Recipe: Lamb chops with parsley pesto
Pesto made with parsley and sharp Pecorino Romano cheese (and without nuts) makes a colourful topping for tender lamb chops. It could also be tossed with pasta, spread on sandwiches, or mixed with cream cheese for a dip to serve with crudités.
- 8 lamb loin chops (each 4 ounces and 1 inch thick)
- Coarse salt and freshly ground pepper
- 1/2 cup parsley pesto (recipe on page 2)
1 Heat a large skillet over medium.
2 Pat dry lamb with paper towels. Season chops on both sides with salt and pepper.
3 Cook (in two batches, if necessary) 4 to 6 minutes per side for medium-rare. Serve immediately, topped with pesto
Makes 4 servings.Ingredients
- 2 cups packed fresh flat-leaf parsley leaves
- 3/4 cup grated Pecorino Romano cheese (2 ounces)

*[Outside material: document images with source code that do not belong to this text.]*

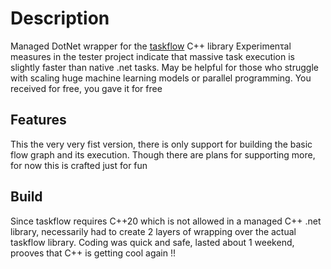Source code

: # Description
Managed DotNet wrapper for the [taskflow](https://github.com/taskflow/taskflow) C++ library
Experimenτal measures in the tester project indicate that massive task execution is slightly faster than
native .net tasks. May be helpful for those who struggle with scaling huge machine learning models or parallel programming.
You received for free, you gave it for free

## Features
This the very very fist version, there is only support for building the basic flow graph and its execution.
Though there are plans for supporting more, for now this is crafted just for fun

## Build
Since taskflow requires C\+\+20 which is not allowed in a managed C++ .net library, necessarily had to create 2
layers of wrapping over the actual taskflow library. 
Coding was quick and safe, lasted about 1 weekend, prooves that C++ is getting cool again !!

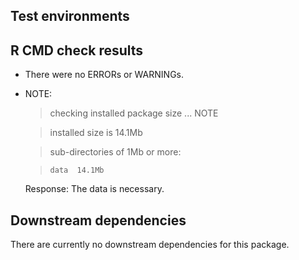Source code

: ## Test environments

## R CMD check results

- There were no ERRORs or WARNINGs. 

- NOTE:
    > checking installed package size ... NOTE
   
    >   installed size is 14.1Mb
    
    >   sub-directories of 1Mb or more:
    
    >     data  14.1Mb
  
    Response: The data is necessary.
    
## Downstream dependencies

There are currently no downstream dependencies for this package.
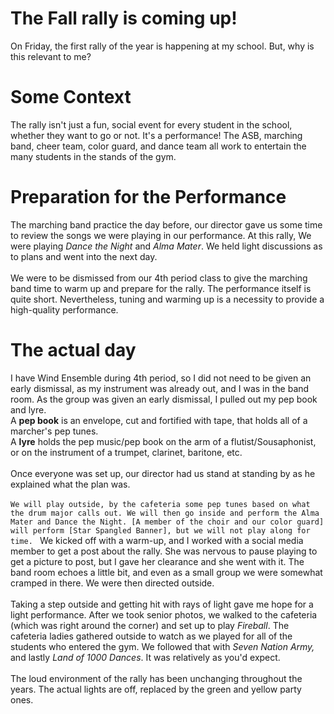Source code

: # The Fall rally is coming up!
On Friday, the first rally of the year is happening at my school. But, why is this relevant to me?

# Some Context
The rally isn't just a fun, social event for every student in the school, whether they want to go or not. It's a performance! The ASB, marching band, cheer team, color guard, and dance team all work to entertain the many students in the stands of the gym. 

# Preparation for the Performance
The marching band practice the day before, our director gave us some time to review the songs we were playing in our performance. At this rally, We were playing *Dance the Night* and *Alma Mater*. We held light discussions as to plans and went into the next day. 
<br><br>
We were to be dismissed from our 4th period class to give the marching band time to warm up and prepare for the rally. The performance itself is quite short. Nevertheless, tuning and warming up is a necessity to provide a high-quality performance. 

# The actual day
I have Wind Ensemble during 4th period, so I did not need to be given an early dismissal, as my instrument was already out, and I was in the band room. As the group was given an early dismissal, I pulled out my pep book and lyre. 
<br> A **pep book** is an envelope, cut and fortified with tape, that holds all of a marcher's pep tunes. 
<br> A **lyre** holds the pep music/pep book on the arm of a flutist/Sousaphonist, or on the instrument of a trumpet, clarinet, baritone, etc. 
<br><br>
Once everyone was set up, our director had us stand at standing by as he explained what the plan was.<br><br>
``
We will play outside, by the cafeteria some pep tunes based on what the drum major calls out. We will then go inside and perform the Alma Mater and Dance the Night. [A member of the choir and our color guard] will perform [Star Spangled Banner], but we will not play along for time. 
``
We kicked off with a warm-up, and I worked with a social media member to get a post about the rally. She was nervous to pause playing to get a picture to post, but I gave her clearance and she went with it. The band room echoes a little bit, and even as a small group we were somewhat cramped in there. We were then directed outside. 
<br><br>
Taking a step outside and getting hit with rays of light gave me hope for a light performance. After we took senior photos, we walked to the cafeteria (which was right around the corner) and set up to play *Fireball*. The cafeteria ladies gathered outside to watch as we played for all of the students who entered the gym. We followed that with *Seven Nation Army,* and lastly *Land of 1000 Dances*. It was relatively as you'd expect. 
<br><br>
The loud environment of the rally has been unchanging throughout the years. The actual lights are off, replaced by the green and yellow party ones.  
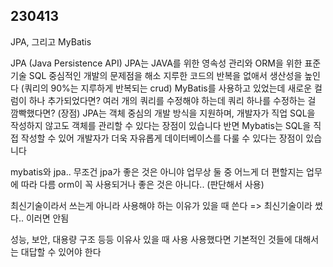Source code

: ## 230413

JPA, 그리고 MyBatis

JPA (Java Persistence API)
JPA는 JAVA를 위한 영속성 관리와 ORM을 위한 표준 기술
SQL 중심적인 개발의 문제점을 해소
지루한 코드의 반복을 없애서 생산성을 높인다 (쿼리의 90%는 지루하게 반복되는 crud)
MyBatis를 사용하고 있었는데 새로운 컬럼이 하나 추가되었다면? 여러 개의 쿼리를 수정해야 하는데 쿼리 하나를 수정하는 걸 깜빡했다면? (장점)
JPA는 객체 중심의 개발 방식을 지원하며, 개발자가 직업 SQL을 작성하지 않고도 객체를 관리할 수 있다는 장점이 있습니다
반면 Mybatis는 SQL을 직접 작성할 수 있어 개발자가 더욱 자유롭게 데이터베이스를 다룰 수 있다는 장점이 있습니다

mybatis와 jpa.. 무조건 jpa가 좋은 것은 아니야
업무상 둘 중 어느게 더 편할지는 업무에 따라 다름
orm이 꼭 사용되거나 좋은 것은 아니다..
(판단해서 사용)

최신기술이라서 쓰는게 아니라 사용해야 하는 이유가 있을 때 쓴다
=> 최신기술이라 썼다.. 이러면 안됨

성능, 보안, 대용량 구조 등등 이유사 있을 때 사용
사용했다면 기본적인 것들에 대해서는 대답할 수 있어야 한다
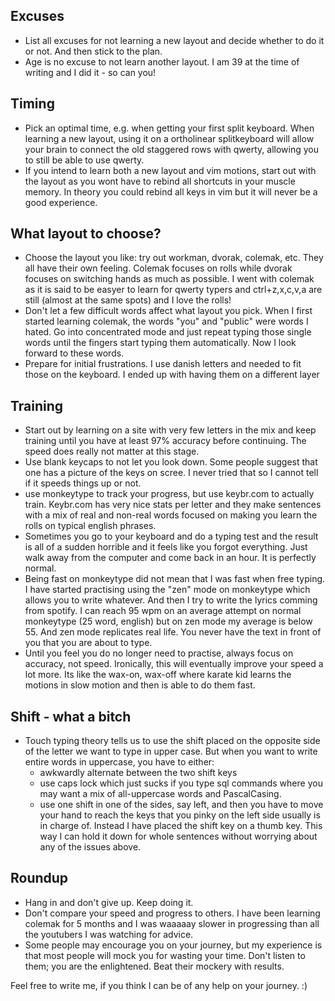 ## Excuses
- List all excuses for not learning a new layout and decide whether to do it or not. And then stick to the plan.
- Age is no excuse to not learn another layout. I am 39 at the time of writing and I did it - so can you!

## Timing
- Pick an optimal time, e.g. when getting your first split keyboard. When learning a new layout, using it on a ortholinear splitkeyboard will allow your brain to connect the old staggered rows with qwerty, allowing you to still be able to  use qwerty.
- If you intend to learn both a new layout and vim motions, start out with the layout as you wont have to rebind all shortcuts in your muscle memory. In theory you could rebind all keys in vim but it will never be a good experience.
  
## What layout to choose?
- Choose the layout you like: try out workman, dvorak, colemak, etc. They all have their own feeling. Colemak focuses on rolls while dvorak focuses on switching hands as much as possible. I went with colemak as it is said to be easyer to learn for qwerty typers and ctrl+z,x,c,v,a are still (almost at the same spots) and I love the rolls!
- Don't let a few difficult words affect what layout you pick. When I first started learning colemak, the words "you" and "public" were words I hated. Go into concentrated mode and just repeat typing those single words until the fingers start typing them automatically. Now I look forward to these words.
- Prepare for initial frustrations. I use danish letters and needed to fit those on the keyboard. I ended up with having them on a different layer

## Training
- Start out by learning on a site with very few letters in the mix and keep training until you have at least 97% accuracy before continuing. The speed does really not matter at this stage.
- Use blank keycaps to not let you look down. Some people suggest that one has a picture of the keys on scree. I never tried that so I cannot tell if it speeds things up or not.
- use monkeytype to track your progress, but use keybr.com to actually train. Keybr.com has very nice stats per letter and they make sentences with a mix of real and non-real words focused on making you learn the rolls on typical english phrases.
- Sometimes you go to your keyboard and do a typing test and the result is all of a sudden horrible and it feels like you forgot everything. Just walk away from the computer and come back in an hour. It is perfectly normal.
- Being fast on monkeytype did not mean that I was fast when free typing. I have started practising using the "zen" mode on monkeytype which allows you to write whatever. And then I try to write the lyrics comming from spotify. I can reach 95 wpm on an average attempt on normal monkeytype (25 word, english) but on zen mode my average is below 55. And zen mode replicates real life. You never have the text in front of you that you are about to type.
- Until you feel you do no longer need to practise, always focus on accuracy, not speed. Ironically, this will eventually improve your speed a lot more. Its like the wax-on, wax-off where karate kid learns the motions in slow motion and then is able to do them fast.

## Shift - what a bitch
- Touch typing theory tells us to use the shift placed on the opposite side of the letter we want to type in upper case. But when you want to write entire words in uppercase, you have to either:
  - awkwardly alternate between the two shift keys
  - use caps lock which just sucks if you type sql commands where you may want a mix of all-uppercase words and PascalCasing.
  - use one shift in one of the sides, say left, and then you have to move your hand to reach the keys that you pinky on the left side usually is in charge of.
Instead I have placed the shift key on a thumb key. This way I can hold it down for whole sentences without worrying about any of the issues above.

## Roundup
- Hang in and don't give up. Keep doing it.
- Don't compare your speed and progress to others. I have been learning colemak for 5 months and I was waaaaay slower in progressing than all the youtubers I was watching for advice.
- Some people may encourage you on your journey, but my experience is that most people will mock you for wasting your time. Don't listen to them; you are the enlightened. Beat their mockery with results.

Feel free to write me, if you think I can be of any help on your journey. :)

- 1 small garlic clove, coarsely chopped
- 1/4 cup extra-virgin olive oil, plus more for storing (optional)
- Freshly ground pepper
1 In a food processor, finely chop parsley, cheese, and garlic. With the motor running, add oil in a slow, steady stream; season with pepper.
2 Serve immediately, or transfer to an airtight container and cover with a thin layer of oil; refrigerate up to 4 days or freeze up to 3 months.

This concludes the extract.